Got that? It’s about cost, resources, and maxima. Now, very broadly, there are a number of ways to increase or lower overall borrowing simply through administrative fiat, without actual student costs even moving a single cent.
For instance, in terms of assessed costs, governments can:
- Increase or lower the limits for allowable costs for non-tuition items: (e.g. expenses for tools or laptops).
- Increase or decrease allowances for living costs or childcare (unlike in skills retraining programs, student loan programs use a system of allowances rather than actual expenditures).
In terms of assessed resources, governments can:
- Change the definitions of dependent and independent students (the former are assessed a “deemed” parental contribution, the latter are not); an example of this is the Ontario government raising the number of years from high school graduation a student must be to become independent from four to six in 2019.

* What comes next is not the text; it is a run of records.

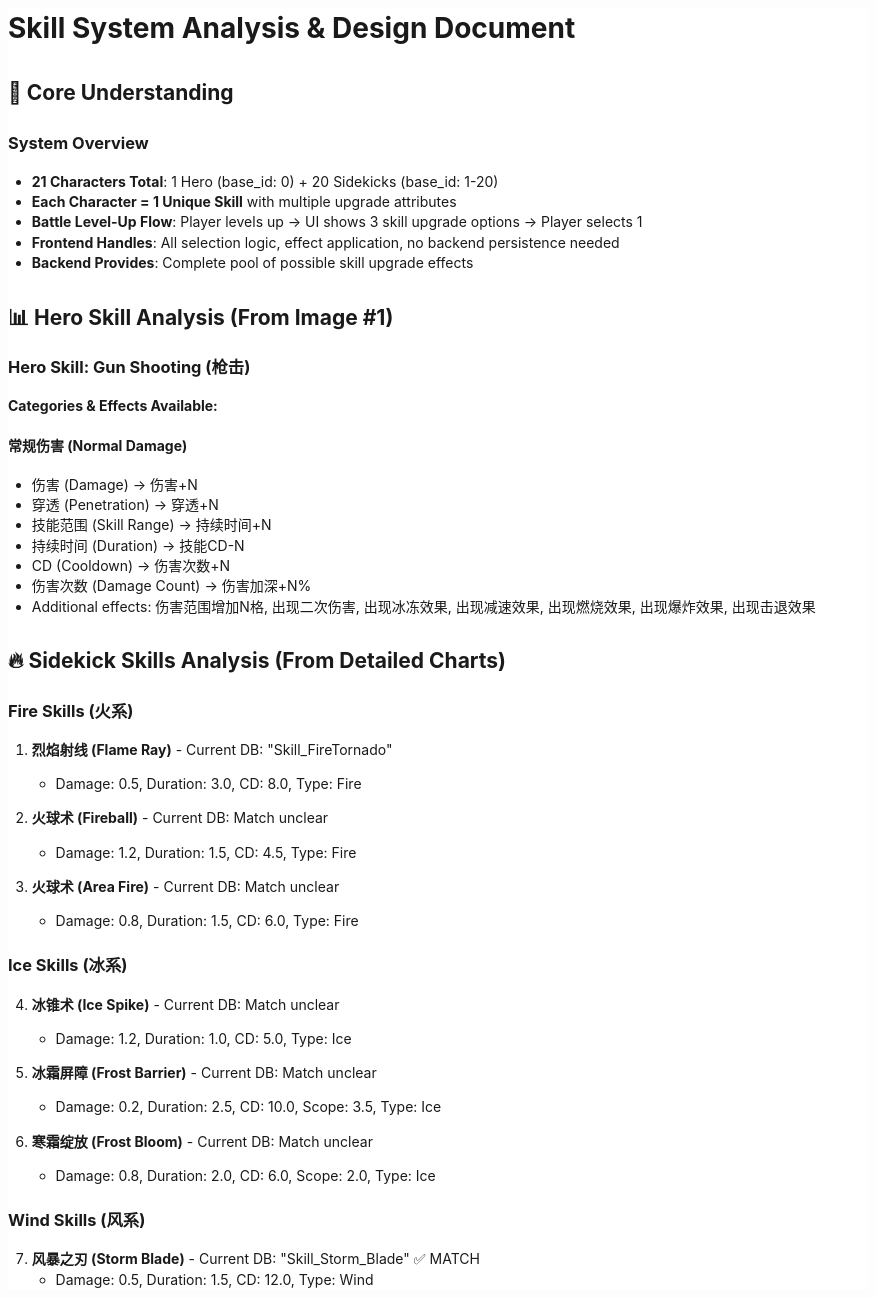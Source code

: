 # Skill System Analysis & Design Document

## 🎯 Core Understanding

### System Overview
- **21 Characters Total**: 1 Hero (base_id: 0) + 20 Sidekicks (base_id: 1-20)
- **Each Character = 1 Unique Skill** with multiple upgrade attributes
- **Battle Level-Up Flow**: Player levels up → UI shows 3 skill upgrade options → Player selects 1
- **Frontend Handles**: All selection logic, effect application, no backend persistence needed
- **Backend Provides**: Complete pool of possible skill upgrade effects

## 📊 Hero Skill Analysis (From Image #1)

### Hero Skill: Gun Shooting (枪击)
**Categories & Effects Available:**

#### 常规伤害 (Normal Damage)
- 伤害 (Damage) → 伤害+N
- 穿透 (Penetration) → 穿透+N  
- 技能范围 (Skill Range) → 持续时间+N
- 持续时间 (Duration) → 技能CD-N
- CD (Cooldown) → 伤害次数+N
- 伤害次数 (Damage Count) → 伤害加深+N%
- Additional effects: 伤害范围增加N格, 出现二次伤害, 出现冰冻效果, 出现减速效果, 出现燃烧效果, 出现爆炸效果, 出现击退效果

## 🔥 Sidekick Skills Analysis (From Detailed Charts)

### Fire Skills (火系)
1. **烈焰射线 (Flame Ray)** - Current DB: "Skill_FireTornado" 
   - Damage: 0.5, Duration: 3.0, CD: 8.0, Type: Fire
   
2. **火球术 (Fireball)** - Current DB: Match unclear
   - Damage: 1.2, Duration: 1.5, CD: 4.5, Type: Fire
   
3. **火球术 (Area Fire)** - Current DB: Match unclear  
   - Damage: 0.8, Duration: 1.5, CD: 6.0, Type: Fire

### Ice Skills (冰系)
4. **冰锥术 (Ice Spike)** - Current DB: Match unclear
   - Damage: 1.2, Duration: 1.0, CD: 5.0, Type: Ice
   
5. **冰霜屏障 (Frost Barrier)** - Current DB: Match unclear
   - Damage: 0.2, Duration: 2.5, CD: 10.0, Scope: 3.5, Type: Ice
   
6. **寒霜绽放 (Frost Bloom)** - Current DB: Match unclear
   - Damage: 0.8, Duration: 2.0, CD: 6.0, Scope: 2.0, Type: Ice

### Wind Skills (风系)  
7. **风暴之刃 (Storm Blade)** - Current DB: "Skill_Storm_Blade" ✅ MATCH
   - Damage: 0.5, Duration: 1.5, CD: 12.0, Type: Wind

- Change the thresholds and rates at which parental income is “taxed” to create a deemed contribution.
- Change the thresholds and rates at which student income is “taxed” to create a deemed contribution.
- Change the threshold at which other types of income (scholarships, savings) are taxed to create a deemed contribution.
And finally, of course, it can simply raise or lower effective loan limits, either by changing the borrowing limit directly, or changing the amount of grant available to meet a greater or lesser portion of need (e.g. Ontario raised grants enormously to create its targeted free tuition policy in 2016, before seeing them lowered again in 2019 when the Ford government slashed both student aid and grant at the same time) thus leaving loans to take up either a bigger or smaller portion of the aid package. And again, all of this can change debt levels without actual student costs changing a cent.
Now let’s look at what’s been going on in student aid for the last decade or so. There hasn’t been a lot of movement on the cost side, but there have been significant changes in assessed resources. At the federal level, Budget 2016 significantly relaxed both student and spousal contributions, both of which should have had the effect of increasing borrowing (provinces tend to get carried along by changes like this at the federal level, so to all intents and purposes these expansions affected provincial loans as well). This of course was applauded by student groups because the immediate effect here was to make students better off in the short-term by reducing income claw-backs on student loans. I don’t think anyone really thought about the trade-off for the long-term.
More important, though, is the very large increase in loan limits that was announced in the 2023 Budget. Prior to this, since 2006, the federal weekly loan limit was $210/week. Because of the way the Canada Student Financial Assistance Program works (most of the time) on a 60-40 split between the feds and the provinces, that meant provinces were ponying up $140/week and hence students could access $350/week. Then last year the feds raised their maximum to $300/week and most if not all provinces roughly followed suit which means the weekly limit just jumped from $350/week to $500/week. That’s a 42% increase in loan maxima and—theoretically—the potential for a 42% increase in borrowing and hence debt.
Have there been any countervailing forces that might reduce borrowing? On the grants side yes, first with Ontario injecting tons of cash via the targeted free tuition policy of 2016-2019 and then, when that got axed, the feds doubling the Canada Study Grant for the duration of COVID. But then the feds pulled back on that policy last year, which leaves the system as a whole slightly richer than it was in 2015 but not inordinately so. Perhaps more important was another, less-noticed 2019 change in Ontario, which declared that for purposes of provincial student aid, students could not become “independent” of their parents until 6 years after finishing secondary school. This matters because a fairly significant proportion of student borrowing happens in “fifth year”: students whose parents are too wealthy to permit borrowing in the first four years suddenly become eligible to borrow (essentially) the maximum amount allowed once they become “independent” and this exempt from parental income-testing. This is less generous to students in the sense that they are eligible for less money in the short-term, but boy is it effective at reducing total student debt.
These measures restraining debt are important, but they are feeble in the face of a 42% increase in borrowing limits. It will take a while for higher student debt to really register in the statistics: basically, it takes four years for a change like that to really cycle through the system; this year’s graduates, for instance have three years borrowing under the old system and only one under the new system, and the effects will be pretty negligible. But my strong guess would be that by the end of the decade, barring some massive cash infusion of grants, we’re probably going to see rises in average student debt on the order of 20-25%, meaning the national average student debt for a bachelor’s degree (among those who borrow) would top $35,000. And that’s without factoring in much in the way of tuition or other cost increases.
Increasing the generosity of loan programs to make students better-off in the short-term might be good politics and good policy (though not necessarily both). But in the long-term there are consequences. Always.